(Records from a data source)
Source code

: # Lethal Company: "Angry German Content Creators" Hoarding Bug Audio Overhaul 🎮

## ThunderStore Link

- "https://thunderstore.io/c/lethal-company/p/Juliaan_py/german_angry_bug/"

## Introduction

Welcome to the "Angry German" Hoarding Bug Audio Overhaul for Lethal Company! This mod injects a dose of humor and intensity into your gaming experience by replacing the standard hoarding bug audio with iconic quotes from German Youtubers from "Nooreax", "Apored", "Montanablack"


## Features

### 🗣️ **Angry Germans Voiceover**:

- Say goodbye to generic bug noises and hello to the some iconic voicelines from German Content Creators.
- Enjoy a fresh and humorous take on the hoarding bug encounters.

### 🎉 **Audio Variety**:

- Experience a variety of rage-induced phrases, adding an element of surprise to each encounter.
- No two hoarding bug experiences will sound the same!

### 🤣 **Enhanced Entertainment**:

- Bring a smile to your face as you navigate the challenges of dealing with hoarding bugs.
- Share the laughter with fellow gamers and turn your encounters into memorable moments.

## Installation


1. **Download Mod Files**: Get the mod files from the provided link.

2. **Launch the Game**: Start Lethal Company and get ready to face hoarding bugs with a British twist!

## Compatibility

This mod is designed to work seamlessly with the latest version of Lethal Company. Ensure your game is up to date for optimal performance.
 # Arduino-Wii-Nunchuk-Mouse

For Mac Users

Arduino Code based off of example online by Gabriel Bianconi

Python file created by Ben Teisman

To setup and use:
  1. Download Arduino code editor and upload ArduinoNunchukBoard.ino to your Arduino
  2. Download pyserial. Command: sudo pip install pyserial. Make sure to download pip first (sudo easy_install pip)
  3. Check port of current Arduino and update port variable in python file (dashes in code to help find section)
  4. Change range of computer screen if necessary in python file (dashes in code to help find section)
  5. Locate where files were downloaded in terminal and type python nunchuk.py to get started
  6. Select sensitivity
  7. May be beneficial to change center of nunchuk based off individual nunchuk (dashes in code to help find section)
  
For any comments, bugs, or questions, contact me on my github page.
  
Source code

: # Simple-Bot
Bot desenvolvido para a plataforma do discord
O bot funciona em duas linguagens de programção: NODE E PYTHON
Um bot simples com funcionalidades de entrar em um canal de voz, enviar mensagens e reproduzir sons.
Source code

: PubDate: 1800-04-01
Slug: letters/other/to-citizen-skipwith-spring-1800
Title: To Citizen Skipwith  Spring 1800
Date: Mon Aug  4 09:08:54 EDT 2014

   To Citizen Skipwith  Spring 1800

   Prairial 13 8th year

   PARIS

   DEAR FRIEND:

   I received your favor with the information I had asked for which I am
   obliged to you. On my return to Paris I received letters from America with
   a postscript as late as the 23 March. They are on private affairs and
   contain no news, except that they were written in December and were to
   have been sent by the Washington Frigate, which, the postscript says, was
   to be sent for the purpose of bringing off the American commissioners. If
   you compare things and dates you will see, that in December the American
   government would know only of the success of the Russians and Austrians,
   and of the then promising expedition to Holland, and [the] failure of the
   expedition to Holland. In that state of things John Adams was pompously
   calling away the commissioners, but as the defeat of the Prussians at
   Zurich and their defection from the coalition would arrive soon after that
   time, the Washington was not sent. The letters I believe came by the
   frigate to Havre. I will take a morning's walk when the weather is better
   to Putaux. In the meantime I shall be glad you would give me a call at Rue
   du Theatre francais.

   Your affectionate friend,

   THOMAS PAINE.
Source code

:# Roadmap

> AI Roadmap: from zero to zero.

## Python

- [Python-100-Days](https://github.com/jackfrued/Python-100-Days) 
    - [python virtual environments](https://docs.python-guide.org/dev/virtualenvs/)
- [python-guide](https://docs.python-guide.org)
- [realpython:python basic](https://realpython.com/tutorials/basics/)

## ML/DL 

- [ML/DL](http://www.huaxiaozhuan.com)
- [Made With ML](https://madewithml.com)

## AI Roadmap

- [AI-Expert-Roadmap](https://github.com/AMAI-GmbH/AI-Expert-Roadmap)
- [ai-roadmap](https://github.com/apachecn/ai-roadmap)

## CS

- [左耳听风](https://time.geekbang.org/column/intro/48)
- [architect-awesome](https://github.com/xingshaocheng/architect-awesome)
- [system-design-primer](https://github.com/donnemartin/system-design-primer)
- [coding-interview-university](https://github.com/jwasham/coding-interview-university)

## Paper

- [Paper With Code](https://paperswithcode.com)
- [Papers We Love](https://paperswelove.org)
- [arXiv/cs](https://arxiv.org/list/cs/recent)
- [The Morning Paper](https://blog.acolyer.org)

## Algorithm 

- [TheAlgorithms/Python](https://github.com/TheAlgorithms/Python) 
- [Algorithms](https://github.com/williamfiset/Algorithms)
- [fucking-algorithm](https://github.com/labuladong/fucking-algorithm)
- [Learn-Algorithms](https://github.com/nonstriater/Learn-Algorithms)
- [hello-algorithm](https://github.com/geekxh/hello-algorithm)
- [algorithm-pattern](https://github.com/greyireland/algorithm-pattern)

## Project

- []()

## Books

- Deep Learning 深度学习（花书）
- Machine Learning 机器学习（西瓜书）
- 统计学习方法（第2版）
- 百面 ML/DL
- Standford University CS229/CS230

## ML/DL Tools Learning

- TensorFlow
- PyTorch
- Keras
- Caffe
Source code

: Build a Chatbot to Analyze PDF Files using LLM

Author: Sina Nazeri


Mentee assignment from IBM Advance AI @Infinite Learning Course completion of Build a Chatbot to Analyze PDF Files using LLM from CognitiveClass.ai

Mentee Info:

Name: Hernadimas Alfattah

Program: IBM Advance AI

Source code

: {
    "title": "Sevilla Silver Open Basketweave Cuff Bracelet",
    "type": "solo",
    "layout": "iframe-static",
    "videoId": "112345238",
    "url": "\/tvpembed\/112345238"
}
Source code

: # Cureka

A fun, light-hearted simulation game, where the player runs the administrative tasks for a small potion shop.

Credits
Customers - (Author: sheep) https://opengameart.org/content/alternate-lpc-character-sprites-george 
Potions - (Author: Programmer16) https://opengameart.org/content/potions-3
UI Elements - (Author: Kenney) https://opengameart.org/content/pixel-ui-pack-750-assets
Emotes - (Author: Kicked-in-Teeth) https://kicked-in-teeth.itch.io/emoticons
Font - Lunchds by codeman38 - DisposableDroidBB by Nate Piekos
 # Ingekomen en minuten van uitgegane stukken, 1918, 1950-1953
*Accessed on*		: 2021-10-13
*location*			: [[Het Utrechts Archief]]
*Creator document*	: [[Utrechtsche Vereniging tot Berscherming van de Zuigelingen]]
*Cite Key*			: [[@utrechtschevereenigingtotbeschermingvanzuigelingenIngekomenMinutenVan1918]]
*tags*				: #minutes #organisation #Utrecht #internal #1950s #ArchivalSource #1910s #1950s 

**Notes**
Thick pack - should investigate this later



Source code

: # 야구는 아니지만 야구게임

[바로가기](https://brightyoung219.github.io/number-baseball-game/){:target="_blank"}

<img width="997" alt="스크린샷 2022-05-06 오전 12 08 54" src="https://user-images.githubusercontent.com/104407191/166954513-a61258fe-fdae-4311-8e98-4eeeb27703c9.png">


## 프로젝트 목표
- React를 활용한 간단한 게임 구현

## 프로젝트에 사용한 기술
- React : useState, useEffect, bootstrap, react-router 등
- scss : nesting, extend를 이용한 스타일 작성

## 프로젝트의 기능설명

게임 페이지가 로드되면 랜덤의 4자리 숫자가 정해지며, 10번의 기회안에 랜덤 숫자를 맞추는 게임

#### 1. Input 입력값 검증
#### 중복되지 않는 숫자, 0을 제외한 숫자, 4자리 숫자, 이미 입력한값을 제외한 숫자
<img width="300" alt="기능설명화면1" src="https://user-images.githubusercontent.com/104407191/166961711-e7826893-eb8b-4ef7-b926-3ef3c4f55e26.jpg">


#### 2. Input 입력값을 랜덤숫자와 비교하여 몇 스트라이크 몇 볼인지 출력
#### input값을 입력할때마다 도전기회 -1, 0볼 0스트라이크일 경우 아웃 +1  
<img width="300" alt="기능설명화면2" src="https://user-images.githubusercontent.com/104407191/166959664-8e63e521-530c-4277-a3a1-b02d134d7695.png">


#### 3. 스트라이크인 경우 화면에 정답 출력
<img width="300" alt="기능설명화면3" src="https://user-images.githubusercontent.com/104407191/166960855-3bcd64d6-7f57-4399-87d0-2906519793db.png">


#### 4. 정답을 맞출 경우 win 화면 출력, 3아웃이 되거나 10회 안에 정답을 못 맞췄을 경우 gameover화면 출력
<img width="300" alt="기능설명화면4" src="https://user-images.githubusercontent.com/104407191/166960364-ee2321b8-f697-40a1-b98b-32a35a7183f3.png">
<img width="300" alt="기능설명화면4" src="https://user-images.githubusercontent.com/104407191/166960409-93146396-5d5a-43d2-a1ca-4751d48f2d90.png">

Assignment — Every line of the entries that includes "were" must be copied into the answer.

Answer —
  5. Locate where files were downloaded in terminal and type python nunchuk.py to get started
   contain no news, except that they were written in December and were to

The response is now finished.